→ WHAT IS REQUIRED
Once you reach the line holding "## Publications", write out that line and every later one exactly, ending with the last line of the data; write nothing else.

[Saved entries]

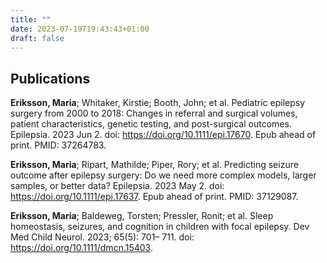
 ```yaml
---
title: ""
date: 2023-07-19T19:43:43+01:00
draft: false
---
```


## Publications

**Eriksson, Maria**; Whitaker, Kirstie; Booth, John; et al. Pediatric epilepsy surgery from 2000 to 2018: Changes in referral and surgical volumes, patient characteristics, genetic testing, and post-surgical outcomes. Epilepsia. 2023 Jun 2. doi: https://doi.org/10.1111/epi.17670. Epub ahead of print. PMID: 37264783.
 
**Eriksson, Maria**; Ripart, Mathilde; Piper, Rory; et al. Predicting seizure outcome after epilepsy surgery: Do we need more complex models, larger samples, or better data? Epilepsia. 2023 May 2. doi: https://doi.org/10.1111/epi.17637. Epub ahead of print. PMID: 37129087.

**Eriksson, Maria**; Baldeweg, Torsten; Pressler, Ronit; et al. Sleep homeostasis, seizures, and cognition in children with focal epilepsy. Dev Med Child Neurol. 2023; 65(5): 701– 711. doi: https://doi.org/10.1111/dmcn.15403.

→ RESULT OF THIS EXERCISE
## Publications

**Eriksson, Maria**; Whitaker, Kirstie; Booth, John; et al. Pediatric epilepsy surgery from 2000 to 2018: Changes in referral and surgical volumes, patient characteristics, genetic testing, and post-surgical outcomes. Epilepsia. 2023 Jun 2. doi: https://doi.org/10.1111/epi.17670. Epub ahead of print. PMID: 37264783.
 
**Eriksson, Maria**; Ripart, Mathilde; Piper, Rory; et al. Predicting seizure outcome after epilepsy surgery: Do we need more complex models, larger samples, or better data? Epilepsia. 2023 May 2. doi: https://doi.org/10.1111/epi.17637. Epub ahead of print. PMID: 37129087.

**Eriksson, Maria**; Baldeweg, Torsten; Pressler, Ronit; et al. Sleep homeostasis, seizures, and cognition in children with focal epilepsy. Dev Med Child Neurol. 2023; 65(5): 701– 711. doi: https://doi.org/10.1111/dmcn.15403.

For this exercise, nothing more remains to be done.